Information below:

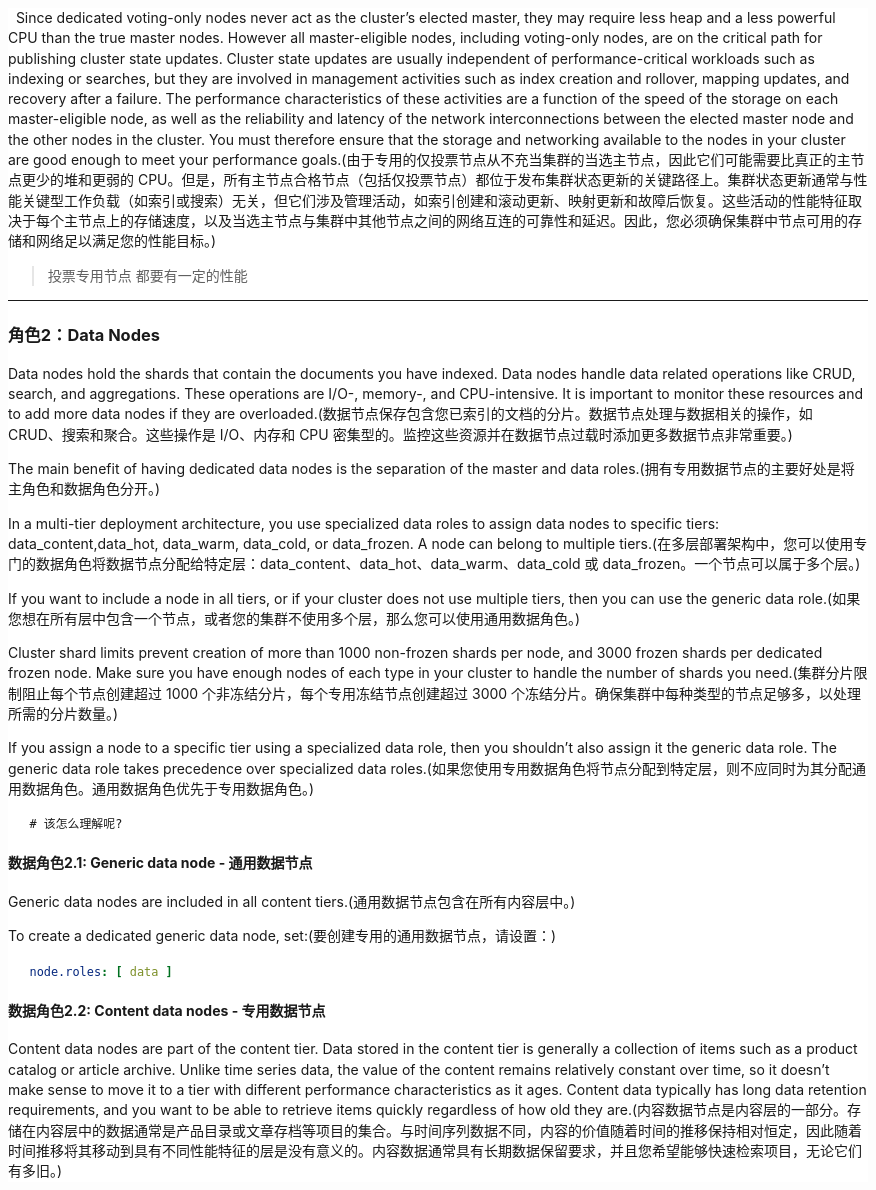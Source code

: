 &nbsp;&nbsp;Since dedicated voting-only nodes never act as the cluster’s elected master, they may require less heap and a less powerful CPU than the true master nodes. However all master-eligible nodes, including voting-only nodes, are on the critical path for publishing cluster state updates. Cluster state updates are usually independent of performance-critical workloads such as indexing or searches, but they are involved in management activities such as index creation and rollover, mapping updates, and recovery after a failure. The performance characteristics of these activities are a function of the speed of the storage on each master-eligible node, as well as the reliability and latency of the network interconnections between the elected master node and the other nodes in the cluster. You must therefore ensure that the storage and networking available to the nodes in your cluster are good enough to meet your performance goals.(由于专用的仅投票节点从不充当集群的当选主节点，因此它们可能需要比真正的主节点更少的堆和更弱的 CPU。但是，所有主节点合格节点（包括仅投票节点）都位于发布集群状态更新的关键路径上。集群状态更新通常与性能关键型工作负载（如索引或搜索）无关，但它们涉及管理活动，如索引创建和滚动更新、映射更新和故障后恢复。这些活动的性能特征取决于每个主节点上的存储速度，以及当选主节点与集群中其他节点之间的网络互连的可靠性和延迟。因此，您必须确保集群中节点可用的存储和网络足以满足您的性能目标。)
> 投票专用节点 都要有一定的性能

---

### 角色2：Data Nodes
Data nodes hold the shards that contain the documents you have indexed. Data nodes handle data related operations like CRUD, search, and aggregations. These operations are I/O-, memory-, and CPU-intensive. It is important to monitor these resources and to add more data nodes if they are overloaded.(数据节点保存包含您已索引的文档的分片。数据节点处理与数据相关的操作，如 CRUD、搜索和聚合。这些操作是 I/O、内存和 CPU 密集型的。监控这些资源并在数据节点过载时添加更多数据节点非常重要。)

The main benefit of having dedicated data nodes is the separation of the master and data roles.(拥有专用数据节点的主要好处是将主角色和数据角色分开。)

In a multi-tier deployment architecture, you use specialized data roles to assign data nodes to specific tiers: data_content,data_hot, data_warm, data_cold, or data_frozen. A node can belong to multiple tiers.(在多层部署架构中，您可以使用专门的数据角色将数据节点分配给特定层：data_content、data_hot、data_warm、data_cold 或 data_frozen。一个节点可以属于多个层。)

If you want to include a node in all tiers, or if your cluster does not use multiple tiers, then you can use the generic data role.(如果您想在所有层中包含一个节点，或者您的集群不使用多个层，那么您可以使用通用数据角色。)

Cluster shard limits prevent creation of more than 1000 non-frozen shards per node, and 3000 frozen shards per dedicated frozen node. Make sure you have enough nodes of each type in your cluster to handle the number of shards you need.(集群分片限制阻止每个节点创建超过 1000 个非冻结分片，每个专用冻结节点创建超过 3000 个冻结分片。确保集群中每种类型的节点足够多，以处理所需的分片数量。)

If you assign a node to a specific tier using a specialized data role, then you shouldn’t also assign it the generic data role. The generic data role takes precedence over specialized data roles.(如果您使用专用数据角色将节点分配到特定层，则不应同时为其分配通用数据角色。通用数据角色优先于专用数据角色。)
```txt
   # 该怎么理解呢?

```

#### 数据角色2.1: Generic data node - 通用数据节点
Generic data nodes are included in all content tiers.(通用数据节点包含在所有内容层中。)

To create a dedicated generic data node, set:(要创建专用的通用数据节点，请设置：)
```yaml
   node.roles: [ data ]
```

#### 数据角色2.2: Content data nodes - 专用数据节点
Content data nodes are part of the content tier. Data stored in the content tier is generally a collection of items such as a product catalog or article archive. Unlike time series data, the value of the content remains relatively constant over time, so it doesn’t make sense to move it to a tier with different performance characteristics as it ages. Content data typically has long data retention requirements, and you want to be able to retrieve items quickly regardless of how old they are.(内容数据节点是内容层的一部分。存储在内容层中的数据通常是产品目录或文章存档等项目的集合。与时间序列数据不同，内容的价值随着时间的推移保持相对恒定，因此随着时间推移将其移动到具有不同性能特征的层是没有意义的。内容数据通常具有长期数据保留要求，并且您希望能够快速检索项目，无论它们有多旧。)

End of Information.

**Exercise directions**
Find all lines holding the word "assign" in the records above and copy them.

**Exercise response**
In a multi-tier deployment architecture, you use specialized data roles to assign data nodes to specific tiers: data_content,data_hot, data_warm, data_cold, or data_frozen. A node can belong to multiple tiers.(在多层部署架构中，您可以使用专门的数据角色将数据节点分配给特定层：data_content、data_hot、data_warm、data_cold 或 data_frozen。一个节点可以属于多个层。)
If you assign a node to a specific tier using a specialized data role, then you shouldn’t also assign it the generic data role. The generic data role takes precedence over specialized data roles.(如果您使用专用数据角色将节点分配到特定层，则不应同时为其分配通用数据角色。通用数据角色优先于专用数据角色。)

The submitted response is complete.